*TASK BRIEF:*
Copy all the lines below without altering anything.

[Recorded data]
# # # # #
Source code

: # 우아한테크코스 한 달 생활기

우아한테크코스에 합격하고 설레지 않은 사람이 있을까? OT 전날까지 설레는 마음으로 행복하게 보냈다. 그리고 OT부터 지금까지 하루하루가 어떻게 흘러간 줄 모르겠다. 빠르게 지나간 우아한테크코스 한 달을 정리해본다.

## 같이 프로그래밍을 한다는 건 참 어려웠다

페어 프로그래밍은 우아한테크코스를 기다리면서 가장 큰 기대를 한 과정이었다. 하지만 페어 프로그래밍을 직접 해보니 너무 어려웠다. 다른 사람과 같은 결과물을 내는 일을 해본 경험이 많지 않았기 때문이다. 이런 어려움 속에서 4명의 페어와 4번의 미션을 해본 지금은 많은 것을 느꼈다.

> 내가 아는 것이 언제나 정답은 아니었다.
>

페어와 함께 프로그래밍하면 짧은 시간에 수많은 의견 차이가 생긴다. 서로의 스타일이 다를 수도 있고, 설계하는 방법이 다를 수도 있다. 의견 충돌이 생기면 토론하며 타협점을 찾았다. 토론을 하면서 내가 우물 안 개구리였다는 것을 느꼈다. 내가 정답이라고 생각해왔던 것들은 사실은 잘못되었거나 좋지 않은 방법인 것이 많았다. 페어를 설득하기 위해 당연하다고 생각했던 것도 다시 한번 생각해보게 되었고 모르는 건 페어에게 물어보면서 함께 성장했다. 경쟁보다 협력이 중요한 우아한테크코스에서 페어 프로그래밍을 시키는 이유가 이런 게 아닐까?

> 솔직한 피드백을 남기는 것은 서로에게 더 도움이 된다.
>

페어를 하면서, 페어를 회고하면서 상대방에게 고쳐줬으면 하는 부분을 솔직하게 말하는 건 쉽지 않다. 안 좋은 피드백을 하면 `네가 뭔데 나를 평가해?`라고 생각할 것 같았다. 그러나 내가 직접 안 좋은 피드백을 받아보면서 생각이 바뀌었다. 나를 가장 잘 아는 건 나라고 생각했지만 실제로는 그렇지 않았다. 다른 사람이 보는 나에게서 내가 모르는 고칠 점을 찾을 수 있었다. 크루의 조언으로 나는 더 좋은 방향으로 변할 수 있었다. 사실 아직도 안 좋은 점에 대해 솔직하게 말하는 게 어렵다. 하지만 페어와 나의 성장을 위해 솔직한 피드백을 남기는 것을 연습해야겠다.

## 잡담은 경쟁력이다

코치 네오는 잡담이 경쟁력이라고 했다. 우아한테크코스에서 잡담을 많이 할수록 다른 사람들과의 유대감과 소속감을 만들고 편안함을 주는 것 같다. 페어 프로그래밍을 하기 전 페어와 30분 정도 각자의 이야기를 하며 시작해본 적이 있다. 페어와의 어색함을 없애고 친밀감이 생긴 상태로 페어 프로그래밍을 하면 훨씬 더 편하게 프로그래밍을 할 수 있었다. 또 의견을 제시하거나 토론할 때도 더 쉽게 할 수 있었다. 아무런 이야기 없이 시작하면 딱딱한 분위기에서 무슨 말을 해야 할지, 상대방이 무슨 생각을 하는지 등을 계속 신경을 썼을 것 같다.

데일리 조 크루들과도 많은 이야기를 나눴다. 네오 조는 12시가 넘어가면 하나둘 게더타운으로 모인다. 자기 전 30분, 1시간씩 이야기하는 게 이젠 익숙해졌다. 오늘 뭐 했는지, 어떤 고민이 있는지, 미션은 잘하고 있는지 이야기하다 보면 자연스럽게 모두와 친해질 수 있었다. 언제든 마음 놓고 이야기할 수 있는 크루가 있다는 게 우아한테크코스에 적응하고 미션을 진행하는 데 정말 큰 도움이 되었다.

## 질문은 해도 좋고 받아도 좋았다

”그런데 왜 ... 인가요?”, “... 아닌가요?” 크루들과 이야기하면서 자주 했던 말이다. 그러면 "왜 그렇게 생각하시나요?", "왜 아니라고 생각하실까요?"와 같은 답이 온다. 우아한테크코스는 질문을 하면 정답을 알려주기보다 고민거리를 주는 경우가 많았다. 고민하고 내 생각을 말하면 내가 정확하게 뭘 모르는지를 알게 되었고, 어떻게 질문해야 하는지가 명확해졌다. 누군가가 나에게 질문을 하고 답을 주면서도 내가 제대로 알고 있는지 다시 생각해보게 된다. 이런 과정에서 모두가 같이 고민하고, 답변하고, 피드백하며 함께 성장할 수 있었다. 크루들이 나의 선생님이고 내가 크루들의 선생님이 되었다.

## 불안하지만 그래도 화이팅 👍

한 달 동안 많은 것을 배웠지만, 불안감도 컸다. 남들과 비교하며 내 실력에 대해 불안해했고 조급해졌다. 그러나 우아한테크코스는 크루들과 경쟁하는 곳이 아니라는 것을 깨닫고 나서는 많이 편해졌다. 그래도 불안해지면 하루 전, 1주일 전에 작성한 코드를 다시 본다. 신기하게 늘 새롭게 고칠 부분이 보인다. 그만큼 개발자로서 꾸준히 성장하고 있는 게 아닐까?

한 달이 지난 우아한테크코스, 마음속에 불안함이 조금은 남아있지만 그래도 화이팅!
# # # # #
*RESPONSE FOR THIS EXERCISE:*
Source code

: # 우아한테크코스 한 달 생활기

우아한테크코스에 합격하고 설레지 않은 사람이 있을까? OT 전날까지 설레는 마음으로 행복하게 보냈다. 그리고 OT부터 지금까지 하루하루가 어떻게 흘러간 줄 모르겠다. 빠르게 지나간 우아한테크코스 한 달을 정리해본다.

## 같이 프로그래밍을 한다는 건 참 어려웠다

페어 프로그래밍은 우아한테크코스를 기다리면서 가장 큰 기대를 한 과정이었다. 하지만 페어 프로그래밍을 직접 해보니 너무 어려웠다. 다른 사람과 같은 결과물을 내는 일을 해본 경험이 많지 않았기 때문이다. 이런 어려움 속에서 4명의 페어와 4번의 미션을 해본 지금은 많은 것을 느꼈다.

> 내가 아는 것이 언제나 정답은 아니었다.
>

페어와 함께 프로그래밍하면 짧은 시간에 수많은 의견 차이가 생긴다. 서로의 스타일이 다를 수도 있고, 설계하는 방법이 다를 수도 있다. 의견 충돌이 생기면 토론하며 타협점을 찾았다. 토론을 하면서 내가 우물 안 개구리였다는 것을 느꼈다. 내가 정답이라고 생각해왔던 것들은 사실은 잘못되었거나 좋지 않은 방법인 것이 많았다. 페어를 설득하기 위해 당연하다고 생각했던 것도 다시 한번 생각해보게 되었고 모르는 건 페어에게 물어보면서 함께 성장했다. 경쟁보다 협력이 중요한 우아한테크코스에서 페어 프로그래밍을 시키는 이유가 이런 게 아닐까?

> 솔직한 피드백을 남기는 것은 서로에게 더 도움이 된다.
>

페어를 하면서, 페어를 회고하면서 상대방에게 고쳐줬으면 하는 부분을 솔직하게 말하는 건 쉽지 않다. 안 좋은 피드백을 하면 `네가 뭔데 나를 평가해?`라고 생각할 것 같았다. 그러나 내가 직접 안 좋은 피드백을 받아보면서 생각이 바뀌었다. 나를 가장 잘 아는 건 나라고 생각했지만 실제로는 그렇지 않았다. 다른 사람이 보는 나에게서 내가 모르는 고칠 점을 찾을 수 있었다. 크루의 조언으로 나는 더 좋은 방향으로 변할 수 있었다. 사실 아직도 안 좋은 점에 대해 솔직하게 말하는 게 어렵다. 하지만 페어와 나의 성장을 위해 솔직한 피드백을 남기는 것을 연습해야겠다.

## 잡담은 경쟁력이다

코치 네오는 잡담이 경쟁력이라고 했다. 우아한테크코스에서 잡담을 많이 할수록 다른 사람들과의 유대감과 소속감을 만들고 편안함을 주는 것 같다. 페어 프로그래밍을 하기 전 페어와 30분 정도 각자의 이야기를 하며 시작해본 적이 있다. 페어와의 어색함을 없애고 친밀감이 생긴 상태로 페어 프로그래밍을 하면 훨씬 더 편하게 프로그래밍을 할 수 있었다. 또 의견을 제시하거나 토론할 때도 더 쉽게 할 수 있었다. 아무런 이야기 없이 시작하면 딱딱한 분위기에서 무슨 말을 해야 할지, 상대방이 무슨 생각을 하는지 등을 계속 신경을 썼을 것 같다.

데일리 조 크루들과도 많은 이야기를 나눴다. 네오 조는 12시가 넘어가면 하나둘 게더타운으로 모인다. 자기 전 30분, 1시간씩 이야기하는 게 이젠 익숙해졌다. 오늘 뭐 했는지, 어떤 고민이 있는지, 미션은 잘하고 있는지 이야기하다 보면 자연스럽게 모두와 친해질 수 있었다. 언제든 마음 놓고 이야기할 수 있는 크루가 있다는 게 우아한테크코스에 적응하고 미션을 진행하는 데 정말 큰 도움이 되었다.

## 질문은 해도 좋고 받아도 좋았다

”그런데 왜 ... 인가요?”, “... 아닌가요?” 크루들과 이야기하면서 자주 했던 말이다. 그러면 "왜 그렇게 생각하시나요?", "왜 아니라고 생각하실까요?"와 같은 답이 온다. 우아한테크코스는 질문을 하면 정답을 알려주기보다 고민거리를 주는 경우가 많았다. 고민하고 내 생각을 말하면 내가 정확하게 뭘 모르는지를 알게 되었고, 어떻게 질문해야 하는지가 명확해졌다. 누군가가 나에게 질문을 하고 답을 주면서도 내가 제대로 알고 있는지 다시 생각해보게 된다. 이런 과정에서 모두가 같이 고민하고, 답변하고, 피드백하며 함께 성장할 수 있었다. 크루들이 나의 선생님이고 내가 크루들의 선생님이 되었다.

## 불안하지만 그래도 화이팅 👍

한 달 동안 많은 것을 배웠지만, 불안감도 컸다. 남들과 비교하며 내 실력에 대해 불안해했고 조급해졌다. 그러나 우아한테크코스는 크루들과 경쟁하는 곳이 아니라는 것을 깨닫고 나서는 많이 편해졌다. 그래도 불안해지면 하루 전, 1주일 전에 작성한 코드를 다시 본다. 신기하게 늘 새롭게 고칠 부분이 보인다. 그만큼 개발자로서 꾸준히 성장하고 있는 게 아닐까?

한 달이 지난 우아한테크코스, 마음속에 불안함이 조금은 남아있지만 그래도 화이팅!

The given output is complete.